* **Provided data**:
-- -- --

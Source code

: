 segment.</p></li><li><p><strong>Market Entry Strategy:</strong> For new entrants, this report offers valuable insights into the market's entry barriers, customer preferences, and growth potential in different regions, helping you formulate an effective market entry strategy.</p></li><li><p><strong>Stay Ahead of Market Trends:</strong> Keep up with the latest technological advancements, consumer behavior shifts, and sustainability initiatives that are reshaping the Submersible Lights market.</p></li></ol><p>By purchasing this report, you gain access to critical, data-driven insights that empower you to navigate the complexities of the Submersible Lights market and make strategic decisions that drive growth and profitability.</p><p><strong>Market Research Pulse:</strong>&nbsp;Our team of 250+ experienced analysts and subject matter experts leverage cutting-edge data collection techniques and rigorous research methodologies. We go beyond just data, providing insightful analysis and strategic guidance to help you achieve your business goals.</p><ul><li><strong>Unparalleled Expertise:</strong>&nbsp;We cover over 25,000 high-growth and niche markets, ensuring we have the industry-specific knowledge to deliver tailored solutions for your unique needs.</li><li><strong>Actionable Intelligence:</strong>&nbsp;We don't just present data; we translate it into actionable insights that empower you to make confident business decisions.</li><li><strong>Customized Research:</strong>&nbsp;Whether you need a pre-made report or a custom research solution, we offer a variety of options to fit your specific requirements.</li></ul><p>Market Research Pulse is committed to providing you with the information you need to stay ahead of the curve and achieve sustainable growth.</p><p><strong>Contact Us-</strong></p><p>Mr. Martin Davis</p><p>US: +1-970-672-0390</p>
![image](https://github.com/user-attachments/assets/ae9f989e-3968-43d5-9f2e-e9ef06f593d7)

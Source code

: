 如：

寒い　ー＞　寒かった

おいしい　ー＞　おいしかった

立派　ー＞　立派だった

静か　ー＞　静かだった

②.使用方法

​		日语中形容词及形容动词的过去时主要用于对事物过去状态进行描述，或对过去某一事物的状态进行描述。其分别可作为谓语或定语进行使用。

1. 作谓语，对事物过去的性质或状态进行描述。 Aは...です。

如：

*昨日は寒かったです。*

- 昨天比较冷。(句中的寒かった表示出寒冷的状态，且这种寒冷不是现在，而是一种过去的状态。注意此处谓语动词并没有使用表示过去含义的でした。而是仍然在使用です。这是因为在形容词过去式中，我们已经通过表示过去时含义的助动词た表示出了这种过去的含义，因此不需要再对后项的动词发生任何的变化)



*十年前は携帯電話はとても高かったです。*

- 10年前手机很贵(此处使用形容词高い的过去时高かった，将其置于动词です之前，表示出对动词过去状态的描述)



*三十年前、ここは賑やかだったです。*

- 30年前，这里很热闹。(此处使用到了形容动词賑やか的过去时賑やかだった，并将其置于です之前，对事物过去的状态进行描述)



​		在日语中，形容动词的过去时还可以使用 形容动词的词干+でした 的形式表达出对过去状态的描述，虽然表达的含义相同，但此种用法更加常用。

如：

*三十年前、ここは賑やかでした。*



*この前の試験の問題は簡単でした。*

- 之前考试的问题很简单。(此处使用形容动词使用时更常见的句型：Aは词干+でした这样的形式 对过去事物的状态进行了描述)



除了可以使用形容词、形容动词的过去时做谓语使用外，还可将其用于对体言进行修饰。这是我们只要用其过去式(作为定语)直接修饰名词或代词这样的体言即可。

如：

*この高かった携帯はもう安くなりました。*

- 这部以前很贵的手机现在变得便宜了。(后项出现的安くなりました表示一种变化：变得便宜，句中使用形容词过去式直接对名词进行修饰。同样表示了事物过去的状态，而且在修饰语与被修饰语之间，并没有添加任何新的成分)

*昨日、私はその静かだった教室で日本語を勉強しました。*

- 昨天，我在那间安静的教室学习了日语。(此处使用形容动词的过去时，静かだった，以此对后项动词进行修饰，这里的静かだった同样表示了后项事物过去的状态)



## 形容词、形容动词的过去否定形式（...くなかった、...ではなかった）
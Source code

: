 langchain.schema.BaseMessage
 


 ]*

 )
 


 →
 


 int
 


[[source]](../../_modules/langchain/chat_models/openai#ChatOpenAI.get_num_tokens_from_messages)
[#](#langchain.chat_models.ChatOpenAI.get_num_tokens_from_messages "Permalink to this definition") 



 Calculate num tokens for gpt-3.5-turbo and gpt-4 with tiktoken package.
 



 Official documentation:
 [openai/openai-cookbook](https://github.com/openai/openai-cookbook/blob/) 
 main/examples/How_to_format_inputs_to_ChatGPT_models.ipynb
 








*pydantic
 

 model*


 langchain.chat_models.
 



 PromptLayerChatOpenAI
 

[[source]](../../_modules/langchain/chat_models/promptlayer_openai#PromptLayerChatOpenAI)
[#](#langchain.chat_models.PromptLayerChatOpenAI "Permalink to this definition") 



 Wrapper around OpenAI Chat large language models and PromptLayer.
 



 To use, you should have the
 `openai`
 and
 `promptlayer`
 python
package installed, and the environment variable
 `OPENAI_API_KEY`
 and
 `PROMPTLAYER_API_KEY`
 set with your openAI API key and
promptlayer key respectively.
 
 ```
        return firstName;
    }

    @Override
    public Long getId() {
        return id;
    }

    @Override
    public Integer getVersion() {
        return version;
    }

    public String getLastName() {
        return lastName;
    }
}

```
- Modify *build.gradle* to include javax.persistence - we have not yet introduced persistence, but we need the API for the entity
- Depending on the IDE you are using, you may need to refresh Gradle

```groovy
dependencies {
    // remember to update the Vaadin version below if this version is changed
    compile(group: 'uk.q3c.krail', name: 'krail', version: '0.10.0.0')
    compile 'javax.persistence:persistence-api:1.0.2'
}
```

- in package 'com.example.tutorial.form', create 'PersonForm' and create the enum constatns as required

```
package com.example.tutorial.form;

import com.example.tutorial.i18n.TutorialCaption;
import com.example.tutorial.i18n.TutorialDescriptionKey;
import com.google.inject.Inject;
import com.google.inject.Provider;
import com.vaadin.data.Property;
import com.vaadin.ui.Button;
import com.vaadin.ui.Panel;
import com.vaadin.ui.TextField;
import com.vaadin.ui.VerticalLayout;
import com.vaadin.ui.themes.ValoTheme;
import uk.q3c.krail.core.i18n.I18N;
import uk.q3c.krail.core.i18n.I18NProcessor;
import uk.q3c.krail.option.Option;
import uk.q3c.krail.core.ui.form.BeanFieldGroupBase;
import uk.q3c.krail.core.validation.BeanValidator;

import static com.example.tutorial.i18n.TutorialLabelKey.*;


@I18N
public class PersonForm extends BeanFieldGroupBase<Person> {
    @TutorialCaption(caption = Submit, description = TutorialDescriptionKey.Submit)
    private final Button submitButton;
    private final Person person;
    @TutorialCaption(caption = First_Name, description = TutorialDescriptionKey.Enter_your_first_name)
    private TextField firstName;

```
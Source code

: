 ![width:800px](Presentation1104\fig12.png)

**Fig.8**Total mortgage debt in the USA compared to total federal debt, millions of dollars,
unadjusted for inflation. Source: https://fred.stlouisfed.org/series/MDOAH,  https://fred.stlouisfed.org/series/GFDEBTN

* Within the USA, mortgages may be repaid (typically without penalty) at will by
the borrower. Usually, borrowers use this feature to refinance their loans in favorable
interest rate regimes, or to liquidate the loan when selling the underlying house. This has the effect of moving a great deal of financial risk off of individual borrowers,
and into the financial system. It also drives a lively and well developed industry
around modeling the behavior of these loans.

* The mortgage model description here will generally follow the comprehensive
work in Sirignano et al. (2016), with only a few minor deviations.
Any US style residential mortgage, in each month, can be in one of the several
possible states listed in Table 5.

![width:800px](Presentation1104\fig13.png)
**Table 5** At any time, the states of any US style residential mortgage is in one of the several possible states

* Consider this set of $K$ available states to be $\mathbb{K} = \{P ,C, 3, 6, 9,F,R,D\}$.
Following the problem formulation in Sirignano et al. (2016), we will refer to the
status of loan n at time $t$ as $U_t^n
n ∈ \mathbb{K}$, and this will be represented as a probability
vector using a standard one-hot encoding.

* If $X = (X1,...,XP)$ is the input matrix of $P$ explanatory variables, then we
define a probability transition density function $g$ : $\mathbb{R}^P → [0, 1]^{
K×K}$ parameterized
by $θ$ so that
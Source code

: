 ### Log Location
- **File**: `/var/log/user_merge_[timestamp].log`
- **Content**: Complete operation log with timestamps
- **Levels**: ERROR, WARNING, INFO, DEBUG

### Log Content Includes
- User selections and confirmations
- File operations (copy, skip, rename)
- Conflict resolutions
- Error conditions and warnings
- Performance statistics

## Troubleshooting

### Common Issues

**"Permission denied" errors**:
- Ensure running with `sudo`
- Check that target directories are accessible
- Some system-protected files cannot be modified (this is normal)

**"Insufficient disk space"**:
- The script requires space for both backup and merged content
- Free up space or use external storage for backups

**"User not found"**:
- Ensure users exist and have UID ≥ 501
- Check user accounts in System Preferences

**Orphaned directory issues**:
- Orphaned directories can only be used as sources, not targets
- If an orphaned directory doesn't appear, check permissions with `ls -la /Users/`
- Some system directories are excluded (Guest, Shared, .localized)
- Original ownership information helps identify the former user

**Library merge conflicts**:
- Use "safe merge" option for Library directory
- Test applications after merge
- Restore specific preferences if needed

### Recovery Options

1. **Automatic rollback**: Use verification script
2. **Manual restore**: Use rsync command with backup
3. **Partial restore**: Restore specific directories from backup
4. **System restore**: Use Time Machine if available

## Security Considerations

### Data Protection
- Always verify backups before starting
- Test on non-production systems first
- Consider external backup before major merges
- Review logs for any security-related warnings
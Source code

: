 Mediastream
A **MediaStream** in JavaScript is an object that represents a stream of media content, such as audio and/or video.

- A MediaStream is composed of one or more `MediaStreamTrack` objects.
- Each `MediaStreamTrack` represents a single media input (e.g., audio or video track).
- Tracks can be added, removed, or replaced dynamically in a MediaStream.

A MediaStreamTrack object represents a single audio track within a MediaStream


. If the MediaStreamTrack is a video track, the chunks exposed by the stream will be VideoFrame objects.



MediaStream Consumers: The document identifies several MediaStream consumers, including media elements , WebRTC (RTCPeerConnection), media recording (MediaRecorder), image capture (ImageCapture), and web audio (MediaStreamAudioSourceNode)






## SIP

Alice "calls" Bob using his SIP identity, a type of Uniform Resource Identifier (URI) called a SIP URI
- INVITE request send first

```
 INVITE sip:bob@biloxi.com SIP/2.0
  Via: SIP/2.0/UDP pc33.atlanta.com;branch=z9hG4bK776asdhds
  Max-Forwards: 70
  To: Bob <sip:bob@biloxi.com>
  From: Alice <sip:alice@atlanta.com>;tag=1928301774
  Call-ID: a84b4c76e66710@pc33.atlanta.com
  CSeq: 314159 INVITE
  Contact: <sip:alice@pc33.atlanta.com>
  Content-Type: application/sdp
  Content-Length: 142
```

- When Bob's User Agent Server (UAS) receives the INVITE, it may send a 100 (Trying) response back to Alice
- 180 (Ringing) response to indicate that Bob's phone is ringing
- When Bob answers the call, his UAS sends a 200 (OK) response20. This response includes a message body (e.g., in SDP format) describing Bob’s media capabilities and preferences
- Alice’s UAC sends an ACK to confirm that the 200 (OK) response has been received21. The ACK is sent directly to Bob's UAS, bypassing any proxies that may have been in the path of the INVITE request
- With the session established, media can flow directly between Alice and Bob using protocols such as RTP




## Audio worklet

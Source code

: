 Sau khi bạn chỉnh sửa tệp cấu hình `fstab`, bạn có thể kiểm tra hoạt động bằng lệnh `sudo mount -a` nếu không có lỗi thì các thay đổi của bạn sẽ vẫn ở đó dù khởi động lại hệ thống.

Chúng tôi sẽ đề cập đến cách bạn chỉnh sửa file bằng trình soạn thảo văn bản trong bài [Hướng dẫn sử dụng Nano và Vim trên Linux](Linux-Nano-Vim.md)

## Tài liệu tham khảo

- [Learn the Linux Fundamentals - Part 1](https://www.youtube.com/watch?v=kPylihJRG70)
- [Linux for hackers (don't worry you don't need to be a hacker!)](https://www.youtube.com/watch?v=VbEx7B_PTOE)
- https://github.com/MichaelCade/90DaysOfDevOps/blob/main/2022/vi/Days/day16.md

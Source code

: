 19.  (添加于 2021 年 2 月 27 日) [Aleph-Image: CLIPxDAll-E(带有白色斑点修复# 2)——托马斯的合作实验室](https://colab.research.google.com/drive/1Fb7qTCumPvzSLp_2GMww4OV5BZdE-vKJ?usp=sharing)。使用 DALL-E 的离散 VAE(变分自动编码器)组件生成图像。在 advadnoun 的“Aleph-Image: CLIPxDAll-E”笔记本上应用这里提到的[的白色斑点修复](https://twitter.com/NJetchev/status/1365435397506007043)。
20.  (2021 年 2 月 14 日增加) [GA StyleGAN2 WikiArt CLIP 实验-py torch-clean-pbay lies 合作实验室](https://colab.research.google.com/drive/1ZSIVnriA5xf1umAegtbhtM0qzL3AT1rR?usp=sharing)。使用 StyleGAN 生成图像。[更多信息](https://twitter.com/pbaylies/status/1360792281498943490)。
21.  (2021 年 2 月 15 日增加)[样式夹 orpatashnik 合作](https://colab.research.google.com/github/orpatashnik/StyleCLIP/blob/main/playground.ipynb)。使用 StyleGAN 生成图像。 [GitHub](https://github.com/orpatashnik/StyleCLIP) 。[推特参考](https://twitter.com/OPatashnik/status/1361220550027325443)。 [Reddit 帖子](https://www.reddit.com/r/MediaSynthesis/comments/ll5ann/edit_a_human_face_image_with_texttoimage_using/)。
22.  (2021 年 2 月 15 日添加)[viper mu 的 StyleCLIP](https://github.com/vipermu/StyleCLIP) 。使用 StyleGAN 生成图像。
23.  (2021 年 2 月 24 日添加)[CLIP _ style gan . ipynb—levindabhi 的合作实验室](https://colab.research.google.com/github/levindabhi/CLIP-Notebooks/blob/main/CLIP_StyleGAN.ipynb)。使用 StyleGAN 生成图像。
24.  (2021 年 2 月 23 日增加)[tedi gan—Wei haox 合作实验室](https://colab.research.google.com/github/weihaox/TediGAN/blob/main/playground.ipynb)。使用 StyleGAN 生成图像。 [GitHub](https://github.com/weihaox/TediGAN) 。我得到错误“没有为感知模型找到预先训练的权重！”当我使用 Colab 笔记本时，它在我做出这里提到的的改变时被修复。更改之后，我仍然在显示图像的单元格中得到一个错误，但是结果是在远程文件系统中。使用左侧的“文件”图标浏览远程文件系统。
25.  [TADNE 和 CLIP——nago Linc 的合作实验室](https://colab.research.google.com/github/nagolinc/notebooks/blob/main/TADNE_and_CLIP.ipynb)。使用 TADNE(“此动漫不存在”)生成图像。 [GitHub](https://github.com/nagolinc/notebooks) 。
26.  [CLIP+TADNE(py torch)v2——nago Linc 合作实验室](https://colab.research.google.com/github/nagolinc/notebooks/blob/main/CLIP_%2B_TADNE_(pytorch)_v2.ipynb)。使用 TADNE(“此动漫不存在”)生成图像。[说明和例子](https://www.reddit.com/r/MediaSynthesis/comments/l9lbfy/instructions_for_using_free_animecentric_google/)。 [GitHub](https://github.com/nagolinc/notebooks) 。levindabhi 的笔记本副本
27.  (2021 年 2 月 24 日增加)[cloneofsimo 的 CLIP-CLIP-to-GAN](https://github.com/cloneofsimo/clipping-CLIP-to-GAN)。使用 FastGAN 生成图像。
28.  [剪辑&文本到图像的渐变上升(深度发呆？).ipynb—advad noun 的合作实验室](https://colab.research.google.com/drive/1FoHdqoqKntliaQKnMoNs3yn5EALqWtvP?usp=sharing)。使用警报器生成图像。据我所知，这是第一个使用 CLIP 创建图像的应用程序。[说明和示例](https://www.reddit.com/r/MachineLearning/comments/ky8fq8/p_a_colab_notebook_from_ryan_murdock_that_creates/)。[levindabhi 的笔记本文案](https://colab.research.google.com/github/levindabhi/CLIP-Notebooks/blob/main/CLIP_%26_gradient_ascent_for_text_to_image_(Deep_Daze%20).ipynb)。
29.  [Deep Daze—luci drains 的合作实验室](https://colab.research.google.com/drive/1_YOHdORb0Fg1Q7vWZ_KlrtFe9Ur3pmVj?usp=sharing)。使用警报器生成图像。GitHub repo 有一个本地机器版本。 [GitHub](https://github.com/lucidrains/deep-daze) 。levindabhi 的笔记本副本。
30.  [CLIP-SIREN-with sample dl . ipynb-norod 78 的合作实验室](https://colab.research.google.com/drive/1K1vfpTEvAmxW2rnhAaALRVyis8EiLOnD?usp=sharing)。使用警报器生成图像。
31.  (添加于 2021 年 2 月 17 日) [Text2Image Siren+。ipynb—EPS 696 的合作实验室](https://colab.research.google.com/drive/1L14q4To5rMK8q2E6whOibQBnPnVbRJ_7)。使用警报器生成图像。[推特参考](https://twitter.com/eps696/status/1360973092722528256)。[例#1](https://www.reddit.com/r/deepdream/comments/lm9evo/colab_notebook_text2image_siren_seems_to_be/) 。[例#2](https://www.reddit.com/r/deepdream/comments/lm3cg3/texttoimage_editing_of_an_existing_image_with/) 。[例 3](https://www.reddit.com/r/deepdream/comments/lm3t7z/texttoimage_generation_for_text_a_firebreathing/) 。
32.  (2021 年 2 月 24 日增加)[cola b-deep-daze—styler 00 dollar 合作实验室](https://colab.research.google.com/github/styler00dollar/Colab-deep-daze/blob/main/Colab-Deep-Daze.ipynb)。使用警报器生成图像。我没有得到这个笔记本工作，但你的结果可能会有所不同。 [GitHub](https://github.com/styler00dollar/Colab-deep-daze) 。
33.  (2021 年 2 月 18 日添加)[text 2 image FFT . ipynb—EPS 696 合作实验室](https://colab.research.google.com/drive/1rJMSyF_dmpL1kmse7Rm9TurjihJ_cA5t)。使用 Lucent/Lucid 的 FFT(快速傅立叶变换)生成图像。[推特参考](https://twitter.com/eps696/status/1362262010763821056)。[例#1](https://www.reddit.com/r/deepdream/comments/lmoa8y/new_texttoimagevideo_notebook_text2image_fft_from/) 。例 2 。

-- -- --

* **Problem to solve**:
Search the listing above for the lines with "- If an orphaned" and "2. **Manual restore**: Use", then output those lines and all lines between them exactly.

* **Response to the exercise**:
- If an orphaned directory doesn't appear, check permissions with `ls -la /Users/`
- Some system directories are excluded (Guest, Shared, .localized)
- Original ownership information helps identify the former user

**Library merge conflicts**:
- Use "safe merge" option for Library directory
- Test applications after merge
- Restore specific preferences if needed

### Recovery Options

1. **Automatic rollback**: Use verification script
2. **Manual restore**: Use rsync command with backup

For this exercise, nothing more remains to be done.